The children start to fight about who gets to sit in the front. Solve battle by ordering them both into the back and strapping - I dunno, a handbag or great big doberman. On second thoughts, remove the bag and place it on the floor of the car - don't wanna chance drive-by or passer-by car-knapping. I am also not too keen on keeping such pets - the kids are enough. It's a mystery to me how in cases especially like of my girlfriend, how her son can give mouth-to-mouth resuscitation to stray, worm-riddled dogs, share a piece of chewed gum from a kid with bronchitis and pick his nose and eat it on a regular basis, yet won't sit next to his sister because of 'Girl Germs'.
The kids are at each other's throats by the end of the street. This chiefly entails trying to push each other, or sometimes me, out of the car windows. I don't think the Highway Code has a clause about not pushing the driver out of a moving vehicle because no one with a rational mind would ever imagine this a possibility. Traffic lights were invented, not as you might imagine to ease the flow of cars in each direction, but to enable the distraught mother on the school run to flail around insanely at anything within striking distance - in this case the coffee mug in the cup holder. Scream in pain as the hot liquid scalds my lap.
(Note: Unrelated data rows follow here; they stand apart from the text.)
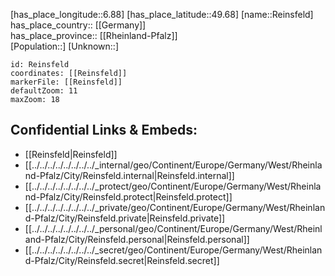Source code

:﻿---
location: [49.68,6.88] 
mapzoom: [7,12] 
mapmarker: city 
type: City
tags:
- geo/City


SpocWebEntityId: 33699
isDeleted: false
confidential: public

---
[has_place_longitude::6.88] 
[has_place_latitude::49.68] 
[name::Reinsfeld] 
has_place_country:: [[Germany]]  
has_place_province:: [[Rheinland-Pfalz]]  
[Population::] 
[Unknown::] 


```leaflet
id: Reinsfeld
coordinates: [[Reinsfeld]] 
markerFile: [[Reinsfeld]] 
defaultZoom: 11 
maxZoom: 18
```


## Confidential Links & Embeds: 
- [[Reinsfeld|Reinsfeld]]  
- [[../../../../../../../../_internal/geo/Continent/Europe/Germany/West/Rheinland-Pfalz/City/Reinsfeld.internal|Reinsfeld.internal]] 
- [[../../../../../../../../_protect/geo/Continent/Europe/Germany/West/Rheinland-Pfalz/City/Reinsfeld.protect|Reinsfeld.protect]] 
- [[../../../../../../../../_private/geo/Continent/Europe/Germany/West/Rheinland-Pfalz/City/Reinsfeld.private|Reinsfeld.private]] 
- [[../../../../../../../../_personal/geo/Continent/Europe/Germany/West/Rheinland-Pfalz/City/Reinsfeld.personal|Reinsfeld.personal]] 
- [[../../../../../../../../_secret/geo/Continent/Europe/Germany/West/Rheinland-Pfalz/City/Reinsfeld.secret|Reinsfeld.secret]] 

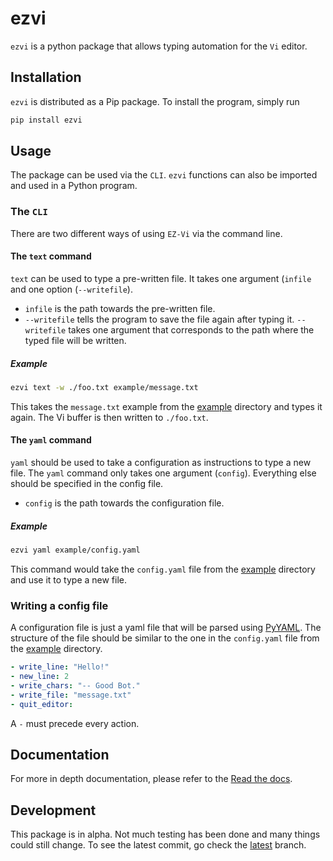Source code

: # ezvi

`ezvi` is a python package that allows typing automation for the `Vi` editor.

## Installation

`ezvi` is distributed as a Pip package. To install the program, simply run

```bash
pip install ezvi
```

## Usage

The package can be used via the `CLI`. `ezvi` functions can also be imported and used in a Python program.

### The `CLI`

There are two different ways of using `EZ-Vi` via the command line. 

#### The `text` command 

`text` can be used to type a pre-written file. It takes one argument (`infile` and one option (`--writefile`).

* `infile` is the path towards the pre-written file.
* `--writefile` tells the program to save the file again after typing it. `--writefile` takes one argument that corresponds to the path where the typed file will be written.

##### Example

```bash
ezvi text -w ./foo.txt example/message.txt
```

This takes the `message.txt` example from the [example](https://github.com/TrickyTroll/ezvi/tree/latest/example) directory and types it again. The Vi buffer is then written to `./foo.txt`.

#### The `yaml` command

`yaml` should be used to take a configuration as instructions to type a new file. The `yaml` command only takes one argument (`config`). Everything else should be specified in the config file.

* `config` is the path towards the configuration file.

##### Example

```bash
ezvi yaml example/config.yaml
```

This command would take the `config.yaml` file from the [example](https://github.com/TrickyTroll/ezvi/tree/latest/example) directory and use it to type a new file.

### Writing a config file

A configuration file is just a yaml file that will be parsed using [PyYAML](https://pyyaml.org "PyYAML"). The structure of the file should be similar to the one in the `config.yaml` file from the [example](https://github.com/TrickyTroll/ezvi/tree/latest/example) directory.

```yaml
- write_line: "Hello!"
- new_line: 2
- write_chars: "-- Good Bot."
- write_file: "message.txt"
- quit_editor:
```

A `-` must precede every action.

## Documentation

For more in depth documentation, please refer to the 
[Read the docs](https://ezvi.readthedocs.io/en/latest/).

## Development

This package is in alpha. Not much testing has been done and many things could still change.  To see the latest commit, go check the [latest](https://github.com/TrickyTroll/ezvi/tree/latest) branch.
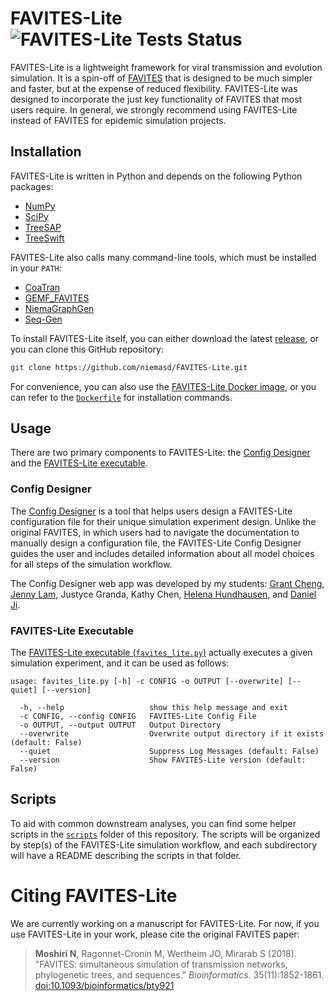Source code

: # FAVITES-Lite ![FAVITES-Lite Tests Status](https://github.com/niemasd/FAVITES-Lite/actions/workflows/favites_lite_tests.yml/badge.svg)
FAVITES-Lite is a lightweight framework for viral transmission and evolution simulation. It is a spin-off of [FAVITES](https://github.com/niemasd/FAVITES) that is designed to be much simpler and faster, but at the expense of reduced flexibility. FAVITES-Lite was designed to incorporate the just key functionality of FAVITES that most users require. In general, we strongly recommend using FAVITES-Lite instead of FAVITES for epidemic simulation projects.

## Installation
FAVITES-Lite is written in Python and depends on the following Python packages:

* [NumPy](https://numpy.org/)
* [SciPy](https://scipy.org/)
* [TreeSAP](https://github.com/niemasd/treesap)
* [TreeSwift](https://github.com/niemasd/TreeSwift)

FAVITES-Lite also calls many command-line tools, which must be installed in your `PATH`:

* [CoaTran](https://github.com/niemasd/CoaTran)
* [GEMF_FAVITES](https://github.com/niemasd/GEMF)
* [NiemaGraphGen](https://github.com/niemasd/NiemaGraphGen)
* [Seq-Gen](https://github.com/rambaut/Seq-Gen)

To install FAVITES-Lite itself, you can either download the latest [release](https://github.com/niemasd/FAVITES-Lite/releases), or you can clone this GitHub repository:

```bash
git clone https://github.com/niemasd/FAVITES-Lite.git
```

For convenience, you can also use the [FAVITES-Lite Docker image](https://hub.docker.com/r/niemasd/favites_lite), or you can refer to the [`Dockerfile`](https://github.com/niemasd/FAVITES-Lite/blob/main/Dockerfile#L9-L42) for installation commands.

## Usage
There are two primary components to FAVITES-Lite: the [Config Designer](https://niema.net/FAVITES-Lite) and the [FAVITES-Lite executable](favites_lite.py).

### Config Designer
The [Config Designer](https://niema.net/FAVITES-Lite) is a tool that helps users design a FAVITES-Lite configuration file for their unique simulation experiment design. Unlike the original FAVITES, in which users had to navigate the documentation to manually design a configuration file, the FAVITES-Lite Config Designer guides the user and includes detailed information about all model choices for all steps of the simulation workflow.

The Config Designer web app was developed by my students: [Grant Cheng](https://www.linkedin.com/in/grant-cheng-52171b205/), [Jenny Lam](https://www.linkedin.com/in/jwny/), Justyce Granda, Kathy Chen, [Helena Hundhausen](https://www.linkedin.com/in/helena-hundhausen), and [Daniel Ji](https://www.linkedin.com/in/danielji26).

### FAVITES-Lite Executable
The [FAVITES-Lite executable (`favites_lite.py`)](favites_lite.py) actually executes a given simulation experiment, and it can be used as follows:

```
usage: favites_lite.py [-h] -c CONFIG -o OUTPUT [--overwrite] [--quiet] [--version]

  -h, --help                   show this help message and exit
  -c CONFIG, --config CONFIG   FAVITES-Lite Config File
  -o OUTPUT, --output OUTPUT   Output Directory
  --overwrite                  Overwrite output directory if it exists (default: False)
  --quiet                      Suppress Log Messages (default: False)
  --version                    Show FAVITES-Lite version (default: False)
```

## Scripts
To aid with common downstream analyses, you can find some helper scripts in the [`scripts`](scripts) folder of this repository. The scripts will be organized by step(s) of the FAVITES-Lite simulation workflow, and each subdirectory will have a README describing the scripts in that folder.

# Citing FAVITES-Lite
We are currently working on a manuscript for FAVITES-Lite. For now, if you use FAVITES-Lite in your work, please cite the original FAVITES paper:

> **Moshiri N**, Ragonnet-Cronin M, Wertheim JO, Mirarab S (2018). "FAVITES: simultaneous simulation of transmission networks, phylogenetic trees, and sequences." *Bioinformatics*. 35(11):1852-1861. [doi:10.1093/bioinformatics/bty921](https://doi.org/10.1093/bioinformatics/bty921)
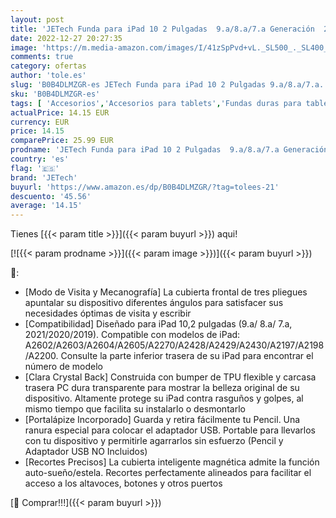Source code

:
 ```yaml
---
layout: post
title: 'JETech Funda para iPad 10 2 Pulgadas  9.a/8.a/7.a Generación  2021/2020/2019  con Portalápiz  Clara Transparente Carcasa Trasera Slim Soporte Antigolpes Cover Tableta  Negro '
date: 2022-12-27 20:27:35
image: 'https://m.media-amazon.com/images/I/41zSpPvd+vL._SL500_._SL400_.jpg'
comments: true
category: ofertas
author: 'tole.es'
slug: 'B0B4DLMZGR-es JETech Funda para iPad 10 2 Pulgadas 9.a/8.a/7.a...'
sku: 'B0B4DLMZGR-es'
tags: [ 'Accesorios','Accesorios para tablets','Fundas duras para tablets','Fundas para tablets','Informática','ipad','jetech','🇪🇸', ]
actualPrice: 14.15 EUR
currency: EUR
price: 14.15
comparePrice: 25.99 EUR
prodname: 'JETech Funda para iPad 10 2 Pulgadas  9.a/8.a/7.a Generación  2021/2020/2019  con Portalápiz  Clara Transparente Carcasa Trasera Slim Soporte Antigolpes Cover Tableta  Negro '
country: 'es'
flag: '🇪🇸'
brand: 'JETech'
buyurl: 'https://www.amazon.es/dp/B0B4DLMZGR/?tag=tolees-21'
descuento: '45.56'
average: '14.15'
---
```


Tienes [{{< param title >}}]({{< param buyurl >}}) aqui!

[![{{< param prodname >}}]({{< param image >}})]({{< param buyurl >}})

🔎:

- [Modo de Visita y Mecanografía] La cubierta frontal de tres pliegues apuntalar su dispositivo diferentes ángulos para satisfacer sus necesidades óptimas de visita y escribir
- [Compatibilidad] Diseñado para iPad 10,2 pulgadas (9.a/ 8.a/ 7.a, 2021/2020/2019). Compatible con modelos de iPad: A2602/A2603/A2604/A2605/A2270/A2428/A2429/A2430/A2197/A2198/A2200. Consulte la parte inferior trasera de su iPad para encontrar el número de modelo
- [Clara Crystal Back] Construida con bumper de TPU flexible y carcasa trasera PC dura transparente para mostrar la belleza original de su dispositivo. Altamente protege su iPad contra rasguños y golpes, al mismo tiempo que facilita su instalarlo o desmontarlo
- [Portalápize Incorporado] Guarda y retira fácilmente tu Pencil. Una ranura especial para colocar el adaptador USB. Portable para llevarlos con tu dispositivo y permitirle agarrarlos sin esfuerzo (Pencil y Adaptador USB NO Incluidos)
- [Recortes Precisos] La cubierta inteligente magnética admite la función auto-sueño/estela. Recortes perfectamente alineados para facilitar el acceso a los altavoces, botones y otros puertos

[🛒 Comprar!!!]({{< param buyurl >}})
Miss one green light because busy searching for something to mop up the spill in an effort to stem the stain which quite frankly I've not fathomed why I go through this routine all the time! Miss second green light because I'm trying to halt world war III breaking out in the back. Miss third green light cause I'm trying to fix my lipstick which has smugded my teeth following one of the kids flexing their legs out of boredom. Now so late, stopping outside the kid's school is not an option. Slowing down only long enough to hurl the kids out onto the pavement like mailbags.
Put foot flat to the floor on the accelerator and land smack bang in a gridlock of 4x4s. Why do London mothers on the school run opt for four wheel drives which would only come into their own in, say, the Namib desert or Kenyan safari planes? Guess that's why some boroughs have taken steps to penalise persons with such vehicles.
Their only motto seems to be Death Before Giving Way. Sandwiched between the high bumpers of motorised monsters, my little ford only comes up to the hubcaps of what can only be referred to as 'derangerovers'. Panic arises in chest. I've five minutes to get to the office and present myself, all calm and capable. Reverse up one-way street - and become the first person in motoring history to be given a ticket for speeding backwards. Prolly would've gotten away with it only my car got into a slight altercartion with one of them Smart car. Obviously it wasn't living up to its name and anyway, I figure its some git whose plan is in keeping the population down.
The booking officer wasn't having any of that as for some reason he'd chosen to give me a free escort ever since he'd sported me veering to the bus lane talking on my mobile. My plea bargaining about being a working mom etc and that we should have our own special lane - pink if anything, falls on deaf ears. Neither does the one about pointing out a design flaw I've just highlighted existing of Smart cars. I save it for the insurance statement instead.
Sure enough, the ticket is banked amongst the heap of other fines and now I really have to find a way for overtime to pay this one off. I'm tempted to pass along a contribution bowl to all those drivers slowing down to take a look at what has just befallen me and charge them for the free entertainment they appear to be enjoying.